BEGIN Given data

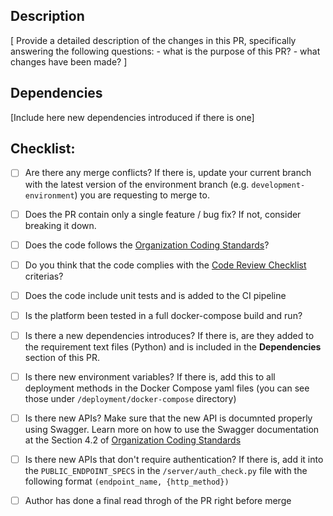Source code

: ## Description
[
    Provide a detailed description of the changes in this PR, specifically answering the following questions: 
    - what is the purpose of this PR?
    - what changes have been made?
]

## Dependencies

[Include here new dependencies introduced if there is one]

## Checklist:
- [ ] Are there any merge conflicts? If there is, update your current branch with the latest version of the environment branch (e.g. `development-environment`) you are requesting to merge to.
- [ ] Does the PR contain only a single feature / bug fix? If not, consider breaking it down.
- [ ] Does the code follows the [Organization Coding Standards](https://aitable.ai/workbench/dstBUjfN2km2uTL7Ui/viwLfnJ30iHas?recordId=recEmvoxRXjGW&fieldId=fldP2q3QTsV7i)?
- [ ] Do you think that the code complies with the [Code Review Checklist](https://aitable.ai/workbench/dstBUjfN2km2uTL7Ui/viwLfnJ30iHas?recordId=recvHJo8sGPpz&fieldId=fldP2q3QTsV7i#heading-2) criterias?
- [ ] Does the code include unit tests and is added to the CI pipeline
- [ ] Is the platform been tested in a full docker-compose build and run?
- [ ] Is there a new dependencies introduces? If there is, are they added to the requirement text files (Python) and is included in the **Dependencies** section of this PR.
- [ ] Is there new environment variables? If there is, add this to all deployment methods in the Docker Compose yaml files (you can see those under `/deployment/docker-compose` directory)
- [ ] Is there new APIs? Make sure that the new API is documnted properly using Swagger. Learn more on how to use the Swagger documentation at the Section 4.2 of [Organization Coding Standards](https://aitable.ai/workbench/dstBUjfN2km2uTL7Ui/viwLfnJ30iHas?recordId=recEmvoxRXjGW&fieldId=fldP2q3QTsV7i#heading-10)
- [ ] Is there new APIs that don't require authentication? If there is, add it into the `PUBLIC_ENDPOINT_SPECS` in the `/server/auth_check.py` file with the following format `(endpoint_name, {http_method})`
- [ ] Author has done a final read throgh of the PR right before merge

END Given data
BEGIN Given data

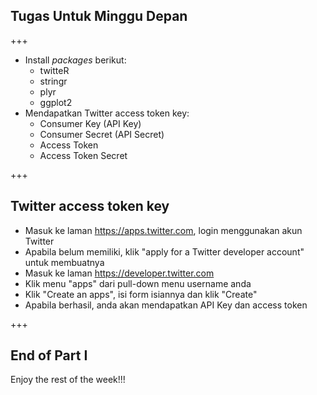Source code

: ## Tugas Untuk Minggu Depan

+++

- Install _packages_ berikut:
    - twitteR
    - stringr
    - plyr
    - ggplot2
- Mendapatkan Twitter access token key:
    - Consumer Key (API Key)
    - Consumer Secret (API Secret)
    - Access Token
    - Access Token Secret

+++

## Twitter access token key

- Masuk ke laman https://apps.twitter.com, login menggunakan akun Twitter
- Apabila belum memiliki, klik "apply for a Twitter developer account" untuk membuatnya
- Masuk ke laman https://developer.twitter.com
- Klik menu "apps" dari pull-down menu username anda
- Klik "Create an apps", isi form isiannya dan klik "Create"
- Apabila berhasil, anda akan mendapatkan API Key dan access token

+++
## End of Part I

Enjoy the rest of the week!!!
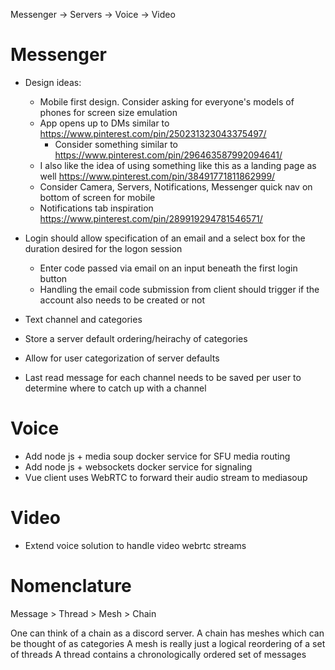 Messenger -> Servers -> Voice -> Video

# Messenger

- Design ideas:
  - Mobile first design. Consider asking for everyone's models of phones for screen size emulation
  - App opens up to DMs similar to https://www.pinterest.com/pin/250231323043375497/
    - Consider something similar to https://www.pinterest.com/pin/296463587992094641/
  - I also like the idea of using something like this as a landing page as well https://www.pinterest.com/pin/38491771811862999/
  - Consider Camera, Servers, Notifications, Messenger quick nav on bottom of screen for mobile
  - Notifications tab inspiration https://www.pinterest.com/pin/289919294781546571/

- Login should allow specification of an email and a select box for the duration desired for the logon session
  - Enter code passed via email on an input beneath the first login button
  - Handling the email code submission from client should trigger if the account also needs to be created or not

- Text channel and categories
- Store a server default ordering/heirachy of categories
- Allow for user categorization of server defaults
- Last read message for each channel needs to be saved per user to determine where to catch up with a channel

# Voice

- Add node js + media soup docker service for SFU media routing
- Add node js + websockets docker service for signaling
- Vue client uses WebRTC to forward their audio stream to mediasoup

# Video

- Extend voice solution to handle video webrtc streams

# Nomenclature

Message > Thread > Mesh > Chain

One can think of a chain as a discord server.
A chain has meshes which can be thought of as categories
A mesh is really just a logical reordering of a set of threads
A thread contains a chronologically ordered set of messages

END Given data

Look over the records above and copy each line that includes the string "Checklist".

## Checklist:
- [ ] Do you think that the code complies with the [Code Review Checklist](https://aitable.ai/workbench/dstBUjfN2km2uTL7Ui/viwLfnJ30iHas?recordId=recvHJo8sGPpz&fieldId=fldP2q3QTsV7i#heading-2) criterias?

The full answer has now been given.